I hunt alot in the early morning. Try getting in about 30 min before the sun comes up I always spend about 30 - 45 minutes after the sun comes up using soft rabbit and rodent sounds along with a mojo critter then crank up the sound and the dogs start hunting real good on sunny cold mornings.


----------



## headhunter25 (Feb 21, 2010)

This time of year we pretty much hunt all day long.

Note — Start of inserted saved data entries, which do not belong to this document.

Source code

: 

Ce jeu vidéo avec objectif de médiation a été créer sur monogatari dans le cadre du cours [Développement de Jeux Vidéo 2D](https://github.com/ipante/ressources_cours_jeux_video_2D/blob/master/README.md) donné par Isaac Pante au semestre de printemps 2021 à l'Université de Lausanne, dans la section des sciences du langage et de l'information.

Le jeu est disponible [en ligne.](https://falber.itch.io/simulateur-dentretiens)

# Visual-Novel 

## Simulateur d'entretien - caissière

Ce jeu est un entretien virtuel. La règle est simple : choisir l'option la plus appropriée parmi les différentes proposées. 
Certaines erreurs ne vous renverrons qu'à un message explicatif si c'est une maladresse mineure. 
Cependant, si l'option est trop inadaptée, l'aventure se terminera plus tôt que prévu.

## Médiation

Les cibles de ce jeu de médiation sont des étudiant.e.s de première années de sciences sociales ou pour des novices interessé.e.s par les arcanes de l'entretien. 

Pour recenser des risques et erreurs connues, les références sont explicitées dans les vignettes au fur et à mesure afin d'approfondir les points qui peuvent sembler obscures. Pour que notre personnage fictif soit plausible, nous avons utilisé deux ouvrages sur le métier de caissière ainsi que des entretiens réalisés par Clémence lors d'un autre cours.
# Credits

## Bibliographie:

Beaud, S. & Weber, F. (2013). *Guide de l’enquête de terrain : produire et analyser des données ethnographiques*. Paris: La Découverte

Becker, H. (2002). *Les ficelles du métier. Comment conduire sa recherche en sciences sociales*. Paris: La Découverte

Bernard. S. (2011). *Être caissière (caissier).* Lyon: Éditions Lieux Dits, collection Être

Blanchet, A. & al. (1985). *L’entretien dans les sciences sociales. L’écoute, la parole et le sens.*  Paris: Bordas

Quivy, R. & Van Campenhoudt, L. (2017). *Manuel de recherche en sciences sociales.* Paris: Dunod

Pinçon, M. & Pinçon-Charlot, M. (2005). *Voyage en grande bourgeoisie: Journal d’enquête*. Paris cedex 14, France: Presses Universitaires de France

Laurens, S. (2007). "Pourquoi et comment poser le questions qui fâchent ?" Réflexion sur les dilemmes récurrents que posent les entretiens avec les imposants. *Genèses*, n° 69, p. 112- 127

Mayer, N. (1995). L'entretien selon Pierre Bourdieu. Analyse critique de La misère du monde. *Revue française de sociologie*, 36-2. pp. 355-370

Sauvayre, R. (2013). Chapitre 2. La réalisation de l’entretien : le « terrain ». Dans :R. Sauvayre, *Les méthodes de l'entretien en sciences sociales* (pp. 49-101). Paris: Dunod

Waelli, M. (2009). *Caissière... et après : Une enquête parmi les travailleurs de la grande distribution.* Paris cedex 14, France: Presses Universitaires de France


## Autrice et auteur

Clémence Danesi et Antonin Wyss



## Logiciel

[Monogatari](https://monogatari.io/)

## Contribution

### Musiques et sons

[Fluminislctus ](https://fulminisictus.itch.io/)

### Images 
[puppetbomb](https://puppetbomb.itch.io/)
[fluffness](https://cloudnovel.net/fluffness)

Lately we haven't killed a dog before 10:00 am.

Chris C.


----------



## hassell (Feb 9, 2010)

I don't think it matters as for yotes, as opportunists they patrol their turf either hunting or protecting it, if your in the right spot at the right time they will usually investigate a call if it suits them But your on their turf and they will dictate the action, full moons, weather, storm systems and availability of game sets the hours they operate on, cats operate better at night so sunrise and sunset I would say are your prime times but sure they will come to a call during the day if your at the right place at the right time, just my 2 1/2 cents worth. HA!!


----------



## TDL1245 (Jan 9, 2011)

As always you guys are a wealth of information. I hunted for the first time on Saturday, by myself in the morning, and with my youngest son in a blind the evening. The only thing I called in were 3 dogs. During the evening hunt we used a blind and didn't see anything but had bobcat tracks that crossed ours in the snow about 80 yards behind the blind, unfortunately we didn't see it. Heading out with a friend in the morning and taking the advice of being out before daylight. Hopefully we'll at least get to see something. Thanks a lot guys!


----------



## knapper (Feb 5, 2010)

How about tempature? Is it better during a cold long cold spell or when it warms up. They need to chow down when it is cold. Any comments?


----------



## El Gato Loco (Jan 15, 2010)

Middle of the night.... 1-4 am. I have become so spoiled with night hunting that daytime calling makes me feel like I am wasting my time.


----------



## showmeyote (Dec 12, 2010)

Chris Miller said:


> Middle of the night.... 1-4 am. I have become so spoiled with night hunting that daytime calling makes me feel like I am wasting my time.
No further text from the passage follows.